What needs to be done: Determine how many lines in the listing that follows include "optimized". Answer only with that number.

Given information:

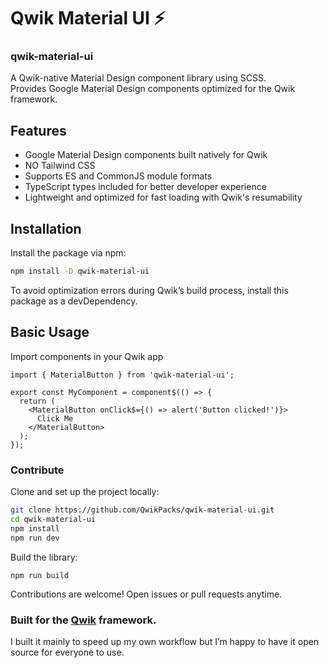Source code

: # Qwik Material UI ⚡️

### qwik-material-ui

A Qwik-native Material Design component library using SCSS.  
Provides Google Material Design components optimized for the Qwik framework.

## Features

- Google Material Design components built natively for Qwik
- NO Tailwind CSS
- Supports ES and CommonJS module formats
- TypeScript types included for better developer experience
- Lightweight and optimized for fast loading with Qwik's resumability

## Installation

Install the package via npm:

```bash
npm install -D qwik-material-ui
```

To avoid optimization errors during Qwik’s build process, install this package as a devDependency.

## Basic Usage

Import components in your Qwik app

```
import { MaterialButton } from 'qwik-material-ui';

export const MyComponent = component$(() => {
  return (
    <MaterialButton onClick$={() => alert('Button clicked!')}>
      Click Me
    </MaterialButton>
  );
});
```

### Contribute

Clone and set up the project locally:

```bash
git clone https://github.com/QwikPacks/qwik-material-ui.git
cd qwik-material-ui
npm install
npm run dev
```

Build the library:

```
npm run build
```

Contributions are welcome! Open issues or pull requests anytime.

### Built for the [**Qwik**](https://qwik.dev) framework.

I built it mainly to speed up my own workflow but I’m happy to have it open source for everyone to use.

Completed task: 2